Livres hebdo, 8 février 2008, par Jean-Maurice de Montremy
Les nuages sont exacts
Quarante‑deux très courts récits. Découvert voici deux ans, Vitaliano Trevisan confirme son grand talent.
Richard Wagner expliquait, à propos de Parsifal, qu’en musique le temps et l’espace se confondaient. Ce principe correspondait, chez lui, à l’art des « divines longueurs ». Vitaliano Trevisan, s’inspirant du jazz, prouve que l’on peut aussi tirer de l’espace-temps musical des formes brèves impeccables et néanmoins riches d’harmoniques.
On avait déjà remarqué cet Italien de Vicence (né en 1960) avec Quinze Mille Pas (Verdier, 2006). Ce roman s’organisait autour d’un narrateur obsessionnel, très occupé à vérifier le nombre de pas requis par chacun de ses déplacements en ville. Ce goût de la géométrie, de la précision, des choses vues, des situations intensément ressenties se retrouve dans les quarante-deux courts récits de Bic et autres shorts.
Bic est la marque d’un briquet dont la première nouvelle du recueil raconte, en une page et demi, le parcours de main en main, de poche en poche, depuis qu’un musicologue, spécialiste de Keith Jarrett, l’a sans doute échangé, par mégarde, avec celui d’un ingénieur du son. C’est, dit Trevisan, « la chaîne de saint Antoine propre aux fumeurs, mécanisme en vertu duquel les fumeurs s’échangent constamment des briquets ». C’est aussi, d’une certaine façon, la méthode propre à chacun de ses récits, où la pensée, l’enchaînement des faits et les sensations voyagent à toute allure suivant des règles moins aléatoires qu’il ne semble – qui seraient celles des shorts.
Non, ce n’est pas d’une culotte courte qu’il s’agit. On appelait aussi shorts dans les années 1940 de très courts-métrages présentant des morceaux de jazz. Et bien que le jazz ne soit en rien l’unique thème du recueil, Vitaliano Trevisan en transpose avec talent la technique et l’esprit tout en l’étendant aux choses vues ou vécues à travers ses voyages, ses promenades, son arpentage de la province italienne ou du vaste monde.
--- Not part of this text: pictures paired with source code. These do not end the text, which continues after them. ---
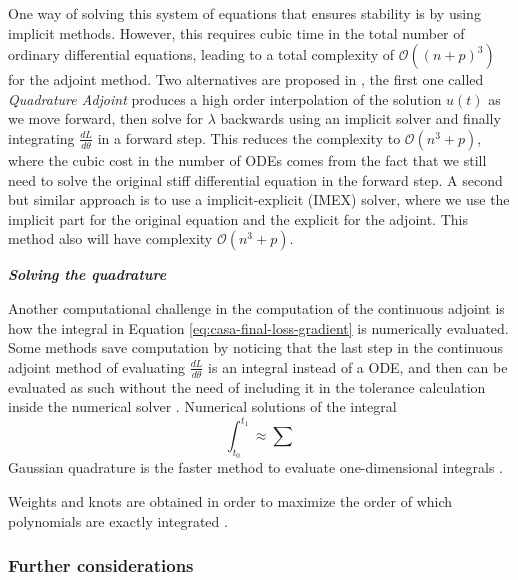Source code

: One way of solving this system of equations that ensures stability is by using implicit methods. 
However, this requires cubic time in the total number of ordinary differential equations, leading to a total complexity of $\mathcal O((n+p)^3)$ for the adjoint method.
Two alternatives are proposed in \cite{kim_stiff_2021}, the first one called \textit{Quadrature Adjoint} produces a high order interpolation of the solution $u(t)$ as we move forward, then solve for $\lambda$ backwards using an implicit solver and finally integrating $\frac{dL}{d\theta}$ in a forward step.
This reduces the complexity to $\mathcal O (n^3 + p)$, where the cubic cost in the number of ODEs comes from the fact that we still need to solve the original stiff differential equation in the forward step. 
A second but similar approach is to use a implicit-explicit (IMEX) solver, where we use the implicit part for the original equation and the explicit for the adjoint. 
This method also will have complexity $\mathcal O (n^3 + p)$.

\vspace*{10px}
\noindent \textbf{\textit{Solving the quadrature}}
\vspace*{5px}

Another computational challenge in the computation of the continuous adjoint is how the integral in Equation \eqref{eq:casa-final-loss-gradient} is numerically evaluated. 
Some methods save computation by noticing that the last step in the continuous adjoint method of evaluating $\frac{dL}{d\theta}$ is an integral instead of a ODE, and then can be evaluated as such without the need of including it in the tolerance calculation inside the numerical solver \cite{that-is-not-an-ode}.
Numerical solutions of the integral 
\begin{equation}
    \int_{t_0}^{t_1} 
    \approx
    \sum 
\end{equation}
Gaussian quadrature is the faster method to evaluate one-dimensional integrals \cite{Norcliffe_gaussquadrature_2023}.

Weights and knots are obtained in order to maximize the order of which polynomials are exactly integrated \cite{stoer2002-numerical}    . 

\subsubsection{Further considerations}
Peut-être les dix-neuf lignes de « Nuages » résument‑elles le mieux les infinies possibilités du short, proches de celles du poème en prose cher à Baudelaire. « Je n’ai pas de travail, écrit le narrateur. Je n’ai pas d’amoureuse. Je n’ai pas d’amis. Alors j’ai beaucoup de temps. Je suis un privilégié : le temps et l’espace définissent la richesse […]. On peut occuper aussi bien le temps que l’espace. C’est pour ça que je marche sans arrêt » – marche qui lui permet d’apercevoir des collines et des nuages qui, en peu de mots, font sentir l’insaisissable de manière merveilleusement exacte.
Il faudrait d’ailleurs, sans doute, lire Bic et autres shorts en se promenant soi‑même. Cinq minutes ici, cinq minutes là. Et l’on ne voit rien de la même façon.